● **WHAT THIS TASK INVOLVES**
Pictures do not belong in the copy; restate the records below word for word.

Data extracted from a collection
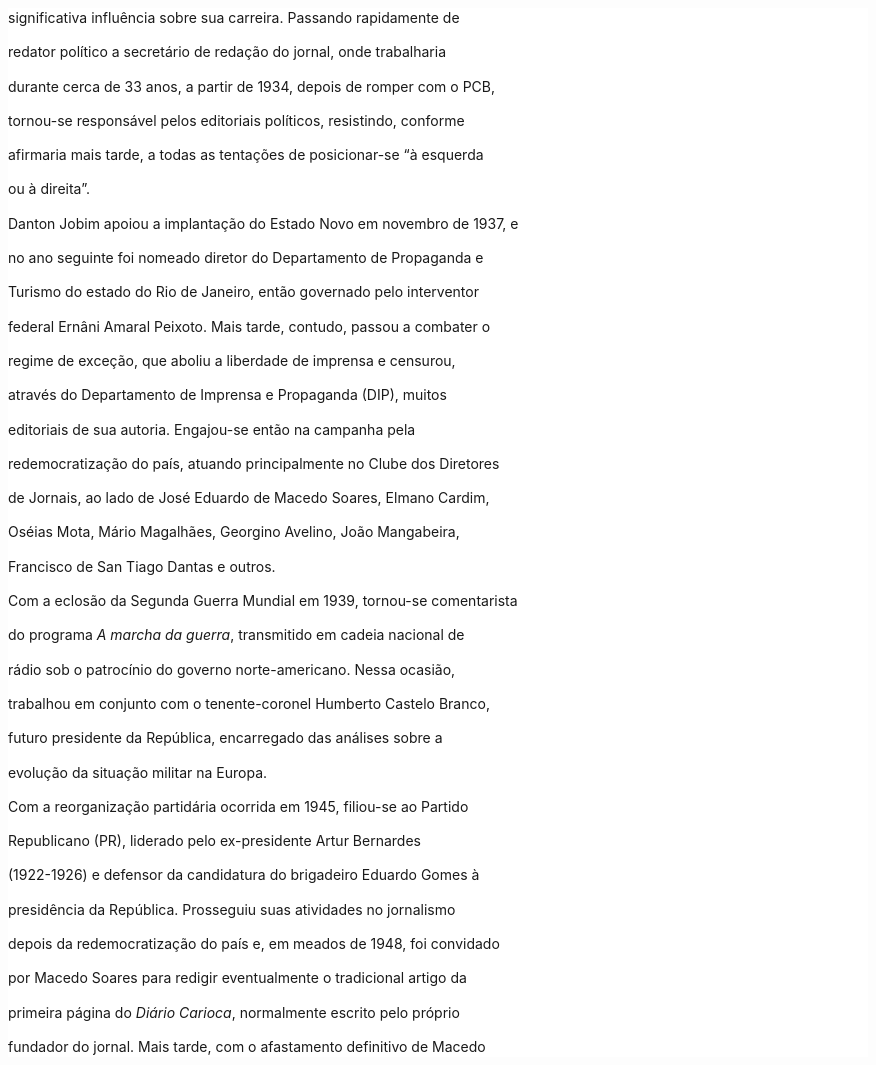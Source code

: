 significativa influência sobre sua carreira. Passando rapidamente de

redator político a secretário de redação do jornal, onde trabalharia

durante cerca de 33 anos, a partir de 1934, depois de romper com o PCB,

tornou-se responsável pelos editoriais políticos, resistindo, conforme

afirmaria mais tarde, a todas as tentações de posicionar-se “à esquerda

ou à direita”.



Danton Jobim apoiou a implantação do Estado Novo em novembro de 1937, e

no ano seguinte foi nomeado diretor do Departamento de Propaganda e

Turismo do estado do Rio de Janeiro, então governado pelo interventor

federal Ernâni Amaral Peixoto. Mais tarde, contudo, passou a combater o

regime de exceção, que aboliu a liberdade de imprensa e censurou,

através do Departamento de Imprensa e Propaganda (DIP), muitos

editoriais de sua autoria. Engajou-se então na campanha pela

redemocratização do país, atuando principalmente no Clube dos Diretores

de Jornais, ao lado de José Eduardo de Macedo Soares, Elmano Cardim,

Oséias Mota, Mário Magalhães, Georgino Avelino, João Mangabeira,

Francisco de San Tiago Dantas e outros.



Com a eclosão da Segunda Guerra Mundial em 1939, tornou-se comentarista

do programa *A marcha da guerra*, transmitido em cadeia nacional de

rádio sob o patrocínio do governo norte-americano. Nessa ocasião,

trabalhou em conjunto com o tenente-coronel Humberto Castelo Branco,

futuro presidente da República, encarregado das análises sobre a

evolução da situação militar na Europa.



Com a reorganização partidária ocorrida em 1945, filiou-se ao Partido

Republicano (PR), liderado pelo ex-presidente Artur Bernardes

(1922-1926) e defensor da candidatura do brigadeiro Eduardo Gomes à

presidência da República. Prosseguiu suas atividades no jornalismo

depois da redemocratização do país e, em meados de 1948, foi convidado

por Macedo Soares para redigir eventualmente o tradicional artigo da

primeira página do *Diário Carioca*, normalmente escrito pelo próprio

fundador do jornal. Mais tarde, com o afastamento definitivo de Macedo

● **TASK ANSWER**
Source code

: significativa influência sobre sua carreira. Passando rapidamente de

redator político a secretário de redação do jornal, onde trabalharia

durante cerca de 33 anos, a partir de 1934, depois de romper com o PCB,

tornou-se responsável pelos editoriais políticos, resistindo, conforme

afirmaria mais tarde, a todas as tentações de posicionar-se “à esquerda

ou à direita”.



Danton Jobim apoiou a implantação do Estado Novo em novembro de 1937, e

no ano seguinte foi nomeado diretor do Departamento de Propaganda e

Turismo do estado do Rio de Janeiro, então governado pelo interventor

federal Ernâni Amaral Peixoto. Mais tarde, contudo, passou a combater o

regime de exceção, que aboliu a liberdade de imprensa e censurou,

através do Departamento de Imprensa e Propaganda (DIP), muitos

editoriais de sua autoria. Engajou-se então na campanha pela

redemocratização do país, atuando principalmente no Clube dos Diretores

de Jornais, ao lado de José Eduardo de Macedo Soares, Elmano Cardim,

Oséias Mota, Mário Magalhães, Georgino Avelino, João Mangabeira,

Francisco de San Tiago Dantas e outros.



Com a eclosão da Segunda Guerra Mundial em 1939, tornou-se comentarista

do programa *A marcha da guerra*, transmitido em cadeia nacional de

rádio sob o patrocínio do governo norte-americano. Nessa ocasião,

trabalhou em conjunto com o tenente-coronel Humberto Castelo Branco,

futuro presidente da República, encarregado das análises sobre a

evolução da situação militar na Europa.



Com a reorganização partidária ocorrida em 1945, filiou-se ao Partido

Republicano (PR), liderado pelo ex-presidente Artur Bernardes

(1922-1926) e defensor da candidatura do brigadeiro Eduardo Gomes à

presidência da República. Prosseguiu suas atividades no jornalismo

depois da redemocratização do país e, em meados de 1948, foi convidado

por Macedo Soares para redigir eventualmente o tradicional artigo da

primeira página do *Diário Carioca*, normalmente escrito pelo próprio

fundador do jornal. Mais tarde, com o afastamento definitivo de Macedo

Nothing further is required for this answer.